**What to work on:**
Only the lines from the one containing "CA11 & 0 & 0" to the end of the records should be given again, word for word and in full.

Excerpted data section start

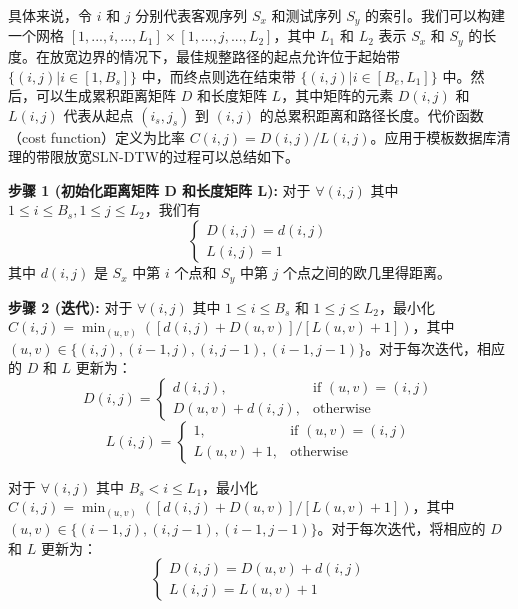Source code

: \documentclass[journal]{IEEEtran}
\begin{document}
具体来说，令 $i$ 和 $j$ 分别代表客观序列 $S_{x}$ 和测试序列 $S_{y}$ 的索引。我们可以构建一个网格 $[1,...,i,...,L_{1}] \times [1,...,j,...,L_{2}]$，其中 $L_{1}$ 和 $L_{2}$ 表示 $S_{x}$ 和 $S_{y}$ 的长度。在放宽边界的情况下，最佳规整路径的起点允许位于起始带 $\{(i,j) | i \in [1, B_{s}]\}$ 中，而终点则选在结束带 $\{(i,j) | i \in [B_{e}, L_{1}]\}$ 中。然后，可以生成累积距离矩阵 $D$ 和长度矩阵 $L$，其中矩阵的元素 $D(i,j)$ 和 $L(i,j)$ 代表从起点 $(i_s, j_s)$ 到 $(i,j)$ 的总累积距离和路径长度。代价函数（cost function）定义为比率 $C(i,j) = D(i,j)/L(i,j)$。应用于模板数据库清理的带限放宽SLN-DTW的过程可以总结如下。

\textbf{步骤 1 (初始化距离矩阵 D 和长度矩阵 L):}
对于 $\forall(i,j)$ 其中 $1 \le i \le B_{s}, 1 \le j \le L_{2}$，我们有
\begin{equation}
\begin{cases}
D(i,j) = d(i,j) \\
L(i,j) = 1
\end{cases}
\end{equation}
其中 $d(i,j)$ 是 $S_{x}$ 中第 $i$ 个点和 $S_{y}$ 中第 $j$ 个点之间的欧几里得距离。

\textbf{步骤 2 (迭代):}
对于 $\forall(i,j)$ 其中 $1 \le i \le B_{s}$ 和 $1 \le j \le L_{2}$，最小化 $C(i,j) = \min_{(u,v)} \left([d(i,j)+D(u,v)]/[L(u,v)+1]\right)$，其中 $(u,v) \in \{(i,j), (i-1,j), (i,j-1), (i-1,j-1)\}$。对于每次迭代，相应的 $D$ 和 $L$ 更新为：
\begin{equation}
D(i,j) = \begin{cases} d(i,j), & \text{if } (u,v)=(i,j) \\ D(u,v)+d(i,j), & \text{otherwise} \end{cases}
\end{equation}
\begin{equation}
L(i,j) = \begin{cases} 1, & \text{if } (u,v)=(i,j) \\ L(u,v)+1, & \text{otherwise} \end{cases}
\end{equation}

对于 $\forall(i,j)$ 其中 $B_{s} < i \le L_{1}$，最小化 $C(i,j) = \min_{(u,v)} \left([d(i,j)+D(u,v)]/[L(u,v)+1]\right)$，其中 $(u,v) \in \{(i-1,j), (i,j-1), (i-1,j-1)\}$。对于每次迭代，将相应的 $D$ 和 $L$ 更新为：
\begin{equation}
\begin{cases}
D(i,j) = D(u,v)+d(i,j) \\
L(i,j) = L(u,v)+1
\end{cases}
\end{equation}
\end{document}
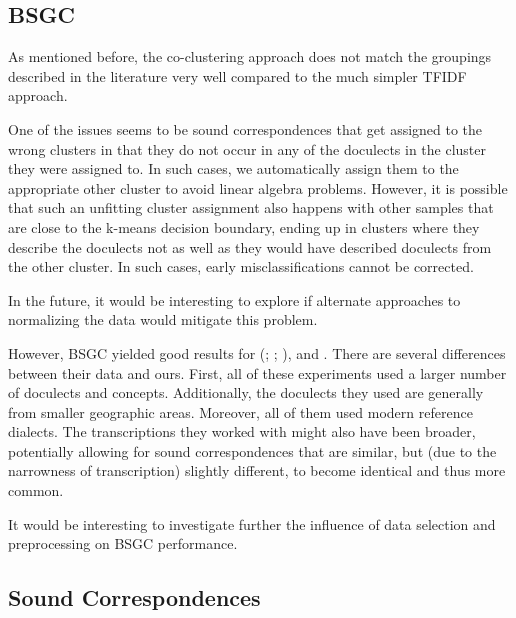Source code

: \documentclass[a4paper]{article}
\begin{document}

\subsection{BSGC}

As mentioned before, the co-clustering approach
does not match the groupings described in the literature very well
compared to the much simpler TFIDF approach.

One of the issues seems to be
sound correspondences that get assigned to the wrong clusters
in that they do not occur in any of the doculects in the cluster
they were assigned to.
In such cases, we automatically assign them to the appropriate
other cluster to avoid linear algebra problems.
However, it is possible that such an unfitting
cluster assignment also happens with other samples
that are close to the k-means decision boundary,
ending up in clusters where they describe the doculects
not as well as they would have described doculects from the other cluster.
In such cases, early misclassifications cannot be corrected.

In the future, it would be interesting to
explore if alternate approaches to normalizing the data
would mitigate this problem.

However, BSGC yielded good results for \citeauthor{wieling2011bipartite}
(\citeyear{wieling2009bipartite}; \citeyear{wieling2010hierarchical}; \citeyear{wieling2011bipartite}),
\citet{wieling2013analyzing} and \citet{montemagni2013synchronic}.
There are several differences between their data and ours.
First, all of these experiments used a larger number
of doculects and concepts.
Additionally, the doculects they used are
generally from smaller geographic areas.
Moreover, all of them used modern reference dialects.
The transcriptions they worked with might also have been broader,
potentially allowing for sound correspondences that are similar,
but (due to the narrowness of transcription) slightly different,
to become identical and thus more common.

It would be interesting to investigate further the influence of
data selection and preprocessing on BSGC performance.

\subsection{Sound Correspondences}
\end{document}
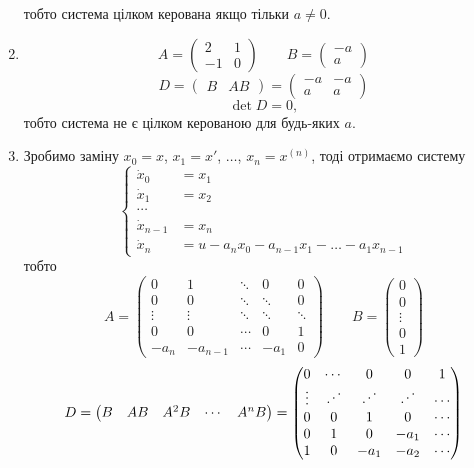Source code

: \begin{solution}
\begin{enumerate}
        тобто система цілком керована якщо тільки $a \ne 0$.
        \item \[ A = \begin{pmatrix} 2 & 1 \\ -1 & 0 \end{pmatrix} \qquad B = \begin{pmatrix} -a \\ a \end{pmatrix} \]
        \[ D = \begin{pmatrix} B & AB \end{pmatrix} = \begin{pmatrix} -a & -a \\ a & a \end{pmatrix} \]
        \[ \det D = 0, \]
        тобто система не є цілком керованою для будь-яких $a$.
        \item Зробимо заміну $x_0 = x$, $x_1 = x'$, $\ldots$, $x_n = x^{(n)}$, тоді отримаємо систему
        \[ \left\{ \begin{aligned} \dot x_0 &= x_1 \\ \dot x_1 &= x_2 \\ \cdots \\ \dot x_{n-1} &= x_n \\ \dot x_n &= u - a_n x_0 - a_{n-1} x_1 - \ldots - a_1 x_{n-1} \end{aligned} \right. \]
        тобто
        \[ A = \begin{pmatrix} 0 & 1 & \ddots & 0 & 0 \\ 0 & 0 & \ddots & \ddots & 0 \\ \vdots & \vdots & \ddots & \ddots & \ddots \\ 0 & 0 & \cdots & 0 & 1 \\ -a_n & -a_{n-1} & \cdots & -a_1 & 0 \end{pmatrix} \qquad B = \begin{pmatrix} 0 \\ 0 \\ \vdots \\ 0 \\ 1 \end{pmatrix} \]
        \[ D = \begin{pmatrix} B & AB & A^2B & \cdots & A^nB \end{pmatrix} = \begin{pmatrix} 0 & \cdots & 0 & 0 & 1 \\ \vdots & \reflectbox{$\ddots$} & \reflectbox{$\ddots$} & \reflectbox{$\ddots$} & \cdots \\ 0 & 0 & 1 & 0 & \cdots \\ 0 & 1 & 0 & -a_1 & \cdots \\ 1 & 0 & -a_1 & -a_2 & \cdots \end{pmatrix} \]

\end{enumerate}
\end{solution}
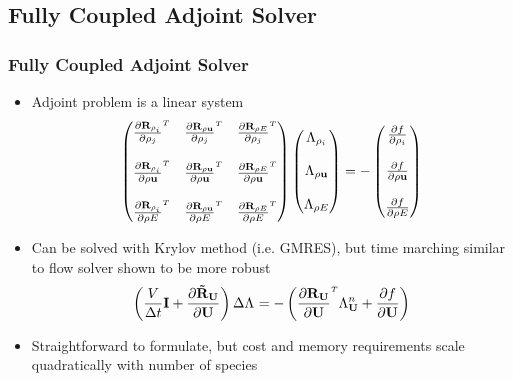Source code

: \documentclass{beamer}
\begin{document}
\subsection{Fully Coupled Adjoint Solver}

\begin{frame}
  \frametitle{Fully Coupled Adjoint Solver}
  \begin{itemize}
    \item Adjoint problem is a linear system
      \begin{equation*}
        \begin{pmatrix}
          \rtdiff{\rho_i}{\rho_j} & 
          \rtdiff{\rho \vu}{\rho_j} & 
          \rtdiff{\rho E}{\rho_j} \\
          \\
          \rtdiff{\rho_i}{\rho \vu} & 
          \rtdiff{\rho \vu}{\rho \vu} & 
          \rtdiff{\rho E}{\rho \vu} \\
          \\
          \rtdiff{\rho_i}{\rho E} &
          \rtdiff{\rho \vu}{\rho E} &
          \rtdiff{\rho E}{\rho E}
        \end{pmatrix}
        \begin{pmatrix}
          \adjlam{\rho_i} \\ \\
          \adjlam{\rho \vu} \\ \\
          \adjlam{\rho E}
        \end{pmatrix}
        = -
        \begin{pmatrix}
          \pd{f}{\rho_i} \\ \\
          \pd{f}{\rho \vu} \\ \\
          \pd{f}{\rho E}
        \end{pmatrix}
      \end{equation*}
    \item Can be solved with Krylov method (i.e. GMRES), but time marching
      similar to flow solver shown to be more robust
      \begin{equation*}
        \left( \frac{V}{\Delta t} \mi + \druduapprox \right)
        \Delta \adjlam{}
        = - \left( \rtdiff{\mU}{\mU} \adjlam{\mU}^{n} + \pd{f}{\mU} \right)
      \end{equation*}
    \item Straightforward to formulate, but cost and memory requirements
      scale quadratically with number of species
      
  \end{itemize}
\end{frame}
\end{document}
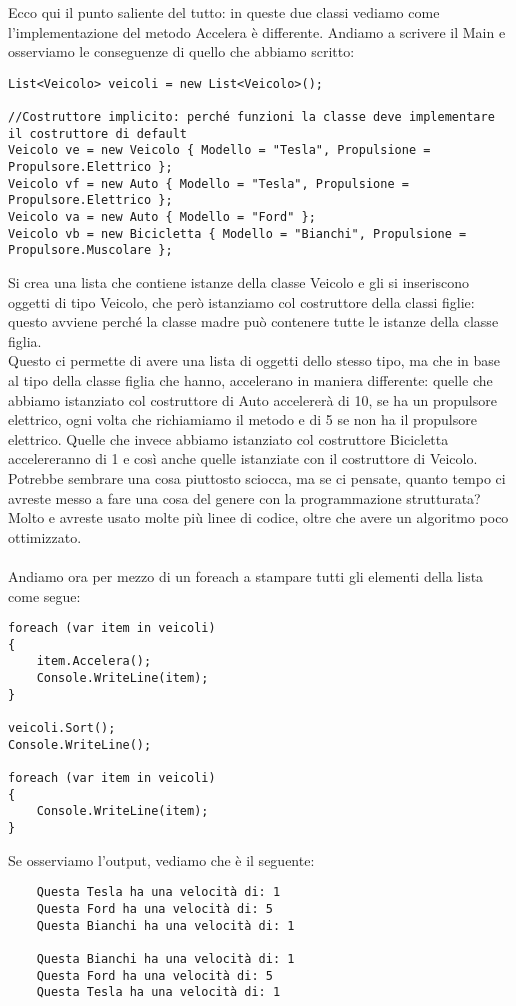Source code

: \documentclass[]{article}
\begin{document}
Ecco qui il punto saliente del tutto: in queste due classi vediamo come l'implementazione
del metodo Accelera è differente. Andiamo a scrivere il Main e osserviamo le conseguenze
di quello che abbiamo scritto:
\begin{verbatim}
List<Veicolo> veicoli = new List<Veicolo>();

//Costruttore implicito: perché funzioni la classe deve implementare il costruttore di default
Veicolo ve = new Veicolo { Modello = "Tesla", Propulsione = Propulsore.Elettrico };
Veicolo vf = new Auto { Modello = "Tesla", Propulsione = Propulsore.Elettrico };
Veicolo va = new Auto { Modello = "Ford" };
Veicolo vb = new Bicicletta { Modello = "Bianchi", Propulsione = Propulsore.Muscolare };
\end{verbatim}
Si crea una lista che contiene istanze della classe Veicolo e gli si inseriscono oggetti
di tipo Veicolo, che però istanziamo col costruttore della classi figlie: questo avviene
perché la classe madre può contenere tutte le istanze della classe figlia. \\
Questo ci permette di avere una lista di oggetti dello stesso tipo, ma che in base al tipo
della classe figlia che hanno, accelerano in maniera differente: quelle che abbiamo istanziato col costruttore di Auto accelererà di 10, se ha un propulsore elettrico, ogni volta che richiamiamo il metodo e di 5 se non ha il propulsore elettrico. Quelle che invece
abbiamo istanziato col costruttore Bicicletta accelereranno di 1 e così anche quelle istanziate con il costruttore di Veicolo. \\
Potrebbe sembrare una cosa piuttosto sciocca, ma se ci pensate, quanto tempo ci avreste messo a fare una cosa del genere con la programmazione strutturata? Molto e avreste usato
molte più linee di codice, oltre che avere un algoritmo poco ottimizzato. \\ \\
Andiamo ora per mezzo di un foreach a stampare tutti gli elementi della lista come segue:
\begin{verbatim}
foreach (var item in veicoli)
{
	item.Accelera();
	Console.WriteLine(item);
}

veicoli.Sort();
Console.WriteLine();

foreach (var item in veicoli)
{
	Console.WriteLine(item);
}
\end{verbatim}
Se osserviamo l'output, vediamo che è il seguente:
\begin{verbatim}
	Questa Tesla ha una velocità di: 1
	Questa Ford ha una velocità di: 5
	Questa Bianchi ha una velocità di: 1
	
	Questa Bianchi ha una velocità di: 1
	Questa Ford ha una velocità di: 5
	Questa Tesla ha una velocità di: 1
\end{verbatim}
\end{document}
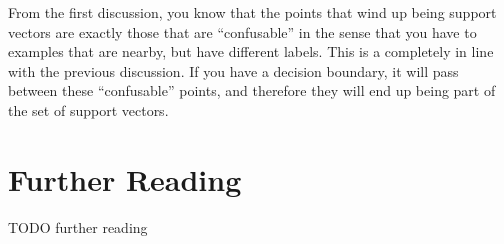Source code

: From the first discussion, you know that the points that wind up being
support vectors are exactly those that are ``confusable'' in the sense
that you have to examples that are nearby, but have different labels.
This is a completely in line with the previous discussion.  If you
have a decision boundary, it will pass between these ``confusable''
points, and therefore they will end up being part of the set of
support vectors.

\begin{comment}
\section{Kernelized Regression}

Now, consider another example: linear regression (from
Section~\ref{sec:loss:reg}).  This was a linear model, under which $y
= \dotp{\vw}{\vx}+b$ and where the optimal weights are given in closed
form by:
%
\begin{align}
  \textcolor{darkred}{\vw} &= \textcolor{darkblue}{\left( \mat X \T \mat X + \la \eye_D \right)}\inv \textcolor{darkergreen}{\mat X \T \vec Y}
\end{align}
%
where $\mat X$ is the $N\times D$ data matrix, $\la$ is a
regularization parameter and $\vec Y$ is the $N\times 1$ vector of
labels.

This algorithm is, in some ways, even easier to kernelize than the
perceptron.  The optimal solution has a closed form, and 
\end{comment}

\section{Further Reading}

TODO further reading






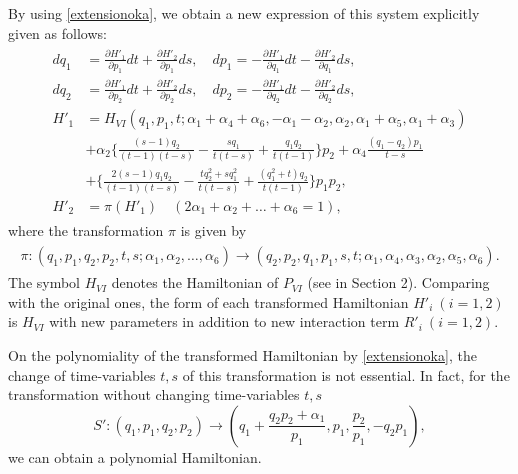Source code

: By using \eqref{extensionoka}, we obtain a new expression of this system explicitly given as follows:
\begin{align}\label{uraS}
\begin{split}
dq_1&=\frac{\partial H'_1}{\partial p_1}dt+\frac{\partial H'_2}{\partial p_1}ds, \quad dp_1=-\frac{\partial H'_1}{\partial q_1}dt-\frac{\partial H'_2}{\partial q_1}ds,\\
dq_2&=\frac{\partial H'_1}{\partial p_2}dt+\frac{\partial H'_2}{\partial p_2}ds, \quad dp_2=-\frac{\partial H'_1}{\partial q_2}dt-\frac{\partial H'_2}{\partial q_2}ds,\\
H'_1 &=H_{VI}(q_1,p_1,t;\alpha_1+\alpha_4+\alpha_6,-\alpha_1-\alpha_2,\alpha_2,\alpha_1+\alpha_5,\alpha_1+\alpha_3)\\
&+\alpha_2\{\frac{(s-1)q_2}{(t-1)(t-s)}-\frac{sq_1}{t(t-s)}+\frac{q_1q_2}{t(t-1)}\}p_2+\alpha_4\frac{(q_1-q_2)p_1}{t-s}\\
&+\{\frac{2(s-1)q_1q_2}{(t-1)(t-s)}-\frac{tq_2^2+sq_1^2}{t(t-s)}+\frac{(q_1^2+t)q_2}{t(t-1)}\}p_1p_2,\\
H'_2 &=\pi(H'_1) \quad (2\alpha_1+\alpha_2+\dots+\alpha_6=1),
\end{split}
\end{align}
where the transformation $\pi$ is given by
\begin{align}
\begin{split}
\pi:(q_1,p_1,q_2,p_2,t,s;\alpha_1,\alpha_2, \dots ,\alpha_6) \rightarrow (q_2,p_2,q_1,p_1,s,t;\alpha_1,\alpha_4,\alpha_3,\alpha_2,\alpha_5,\alpha_6).
\end{split}
\end{align}
The symbol $H_{VI}$ denotes the Hamiltonian of $P_{VI}$ (see in Section 2). Comparing with the original ones, the form of each transformed Hamiltonian $H'_i \ (i=1,2)$ is $H_{VI}$ with new parameters in addition to new interaction term $R'_i \ (i=1,2)$.
\begin{rem} {\rm
On the polynomiality of the transformed Hamiltonian by \eqref{extensionoka}, the change of time-variables $t,s$ of this transformation is not essential. In fact, for the transformation without changing time-variables $t,s$
\begin{equation}
S':(q_1,p_1,q_2,p_2) \rightarrow \left(q_1+\frac{q_2p_2+\alpha_1}{p_1},p_1,\frac{p_2}{p_1},-q_2p_1\right),
\end{equation}
we can obtain a polynomial Hamiltonian.
\rm}
\end{rem}





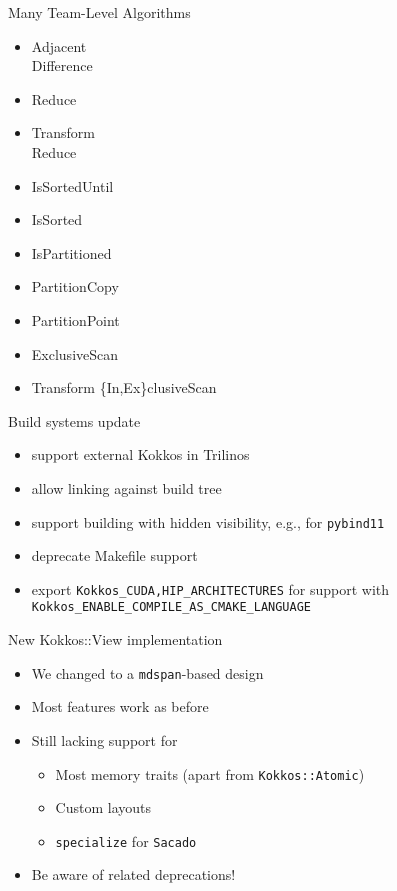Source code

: \begin{frame}[fragile]{Many Team-Level Algorithms}
\begin{multicols}{4}
\begin{itemize}
\end{itemize}
\columnbreak
\begin{itemize}

    \itemsep0em
    \item {Adjacent\\Difference}
    \item Reduce
    \item {Transform\\Reduce}
    \item IsSortedUntil
    \item IsSorted
    \item IsPartitioned
    \item PartitionCopy
    \item PartitionPoint
    \item ExclusiveScan
    \item {Transform \{In,Ex\}clusiveScan}
    
    
    
\end{itemize}
\end{multicols}
\end{frame}

\begin{frame}[fragile]{Build systems update}
  \begin{itemize}
    \item support external Kokkos in Trilinos
    \item allow linking against build tree
    \item support building with hidden visibility, e.g., for \texttt{pybind11}
    \item deprecate Makefile support
    \item export \texttt{Kokkos\_{CUDA,HIP}\_ARCHITECTURES} for support with \texttt{Kokkos\_ENABLE\_COMPILE\_AS\_CMAKE\_LANGUAGE}
  \end{itemize}
\end{frame}

\begin{frame}[fragile]{New Kokkos::View implementation}
  \begin{itemize}
    \item We changed to a \texttt{mdspan}-based design
    \item Most features work as before
    \item Still lacking support for
      \begin{itemize}
        \item Most memory traits (apart from \texttt{Kokkos::Atomic})
        \item Custom layouts
        \item \texttt{specialize} for \texttt{Sacado}
      \end{itemize}
    \item Be aware of related deprecations!
  \end{itemize}
\end{frame}

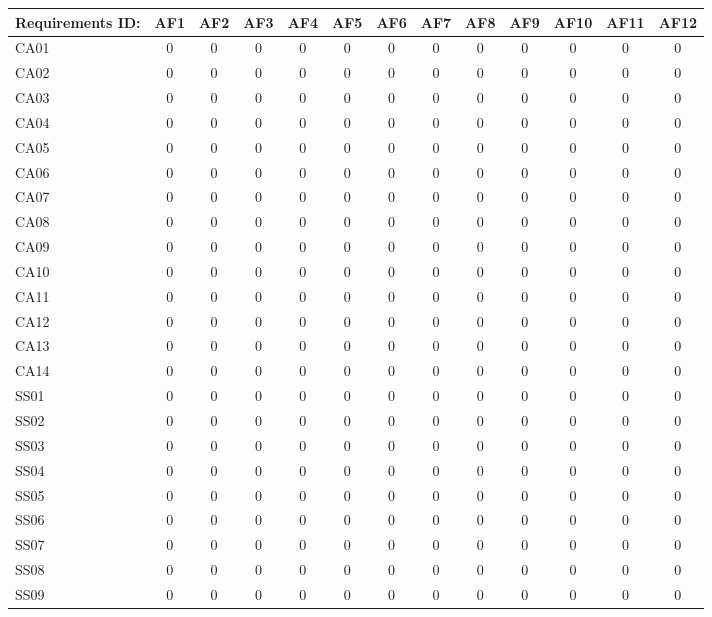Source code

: \documentclass [10pt]{article}
\begin{document}
\begin{longtable}{ | p{} | c | c | c | c | c | c | c | c | c | c | c | c | }
\hline
	Requirements ID: & AF1 & AF2 & AF3 & AF4 & AF5 & AF6 & AF7 & AF8 & AF9 & AF10 & AF11 & AF12 \\ \hline
	CA01 & 0 & 0 & 0 & 0 & 0 & 0 & 0 & 0 & 0 & 0 & 0 & 0 \\ \hline
	CA02 & 0 & 0 & 0 & 0 & 0 & 0 & 0 & 0 & 0 & 0 & 0 & 0 \\ \hline
	CA03 & 0 & 0 & 0 & 0 & 0 & 0 & 0 & 0 & 0 & 0 & 0 & 0 \\ \hline
	CA04 & 0 & 0 & 0 & 0 & 0 & 0 & 0 & 0 & 0 & 0 & 0 & 0 \\ \hline
	CA05 & 0 & 0 & 0 & 0 & 0 & 0 & 0 & 0 & 0 & 0 & 0 & 0 \\ \hline
	CA06 & 0 & 0 & 0 & 0 & 0 & 0 & 0 & 0 & 0 & 0 & 0 & 0 \\ \hline
	CA07 & 0 & 0 & 0 & 0 & 0 & 0 & 0 & 0 & 0 & 0 & 0 & 0 \\ \hline
	CA08 & 0 & 0 & 0 & 0 & 0 & 0 & 0 & 0 & 0 & 0 & 0 & 0 \\ \hline
	CA09 & 0 & 0 & 0 & 0 & 0 & 0 & 0 & 0 & 0 & 0 & 0 & 0 \\ \hline
	CA10 & 0 & 0 & 0 & 0 & 0 & 0 & 0 & 0 & 0 & 0 & 0 & 0 \\ \hline
	CA11 & 0 & 0 & 0 & 0 & 0 & 0 & 0 & 0 & 0 & 0 & 0 & 0 \\ \hline
	CA12 & 0 & 0 & 0 & 0 & 0 & 0 & 0 & 0 & 0 & 0 & 0 & 0 \\ \hline
	CA13 & 0 & 0 & 0 & 0 & 0 & 0 & 0 & 0 & 0 & 0 & 0 & 0 \\ \hline
	CA14 & 0 & 0 & 0 & 0 & 0 & 0 & 0 & 0 & 0 & 0 & 0 & 0 \\ \hline
	SS01 & 0 & 0 & 0 & 0 & 0 & 0 & 0 & 0 & 0 & 0 & 0 & 0 \\ \hline
	SS02 & 0 & 0 & 0 & 0 & 0 & 0 & 0 & 0 & 0 & 0 & 0 & 0 \\ \hline
	SS03 & 0 & 0 & 0 & 0 & 0 & 0 & 0 & 0 & 0 & 0 & 0 & 0 \\ \hline
	SS04 & 0 & 0 & 0 & 0 & 0 & 0 & 0 & 0 & 0 & 0 & 0 & 0 \\ \hline
	SS05 & 0 & 0 & 0 & 0 & 0 & 0 & 0 & 0 & 0 & 0 & 0 & 0 \\ \hline
	SS06 & 0 & 0 & 0 & 0 & 0 & 0 & 0 & 0 & 0 & 0 & 0 & 0 \\ \hline
	SS07 & 0 & 0 & 0 & 0 & 0 & 0 & 0 & 0 & 0 & 0 & 0 & 0 \\ \hline
	SS08 & 0 & 0 & 0 & 0 & 0 & 0 & 0 & 0 & 0 & 0 & 0 & 0 \\ \hline
	SS09 & 0 & 0 & 0 & 0 & 0 & 0 & 0 & 0 & 0 & 0 & 0 & 0 \\ \hline

\end{longtable}
\end{document}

Excerpted data section end

**Answer section:**
	CA11 & 0 & 0 & 0 & 0 & 0 & 0 & 0 & 0 & 0 & 0 & 0 & 0 \\ \hline
	CA12 & 0 & 0 & 0 & 0 & 0 & 0 & 0 & 0 & 0 & 0 & 0 & 0 \\ \hline
	CA13 & 0 & 0 & 0 & 0 & 0 & 0 & 0 & 0 & 0 & 0 & 0 & 0 \\ \hline
	CA14 & 0 & 0 & 0 & 0 & 0 & 0 & 0 & 0 & 0 & 0 & 0 & 0 \\ \hline
	SS01 & 0 & 0 & 0 & 0 & 0 & 0 & 0 & 0 & 0 & 0 & 0 & 0 \\ \hline
	SS02 & 0 & 0 & 0 & 0 & 0 & 0 & 0 & 0 & 0 & 0 & 0 & 0 \\ \hline
	SS03 & 0 & 0 & 0 & 0 & 0 & 0 & 0 & 0 & 0 & 0 & 0 & 0 \\ \hline
	SS04 & 0 & 0 & 0 & 0 & 0 & 0 & 0 & 0 & 0 & 0 & 0 & 0 \\ \hline
	SS05 & 0 & 0 & 0 & 0 & 0 & 0 & 0 & 0 & 0 & 0 & 0 & 0 \\ \hline
	SS06 & 0 & 0 & 0 & 0 & 0 & 0 & 0 & 0 & 0 & 0 & 0 & 0 \\ \hline
	SS07 & 0 & 0 & 0 & 0 & 0 & 0 & 0 & 0 & 0 & 0 & 0 & 0 \\ \hline
	SS08 & 0 & 0 & 0 & 0 & 0 & 0 & 0 & 0 & 0 & 0 & 0 & 0 \\ \hline
	SS09 & 0 & 0 & 0 & 0 & 0 & 0 & 0 & 0 & 0 & 0 & 0 & 0 \\ \hline

\end{longtable}
\end{document}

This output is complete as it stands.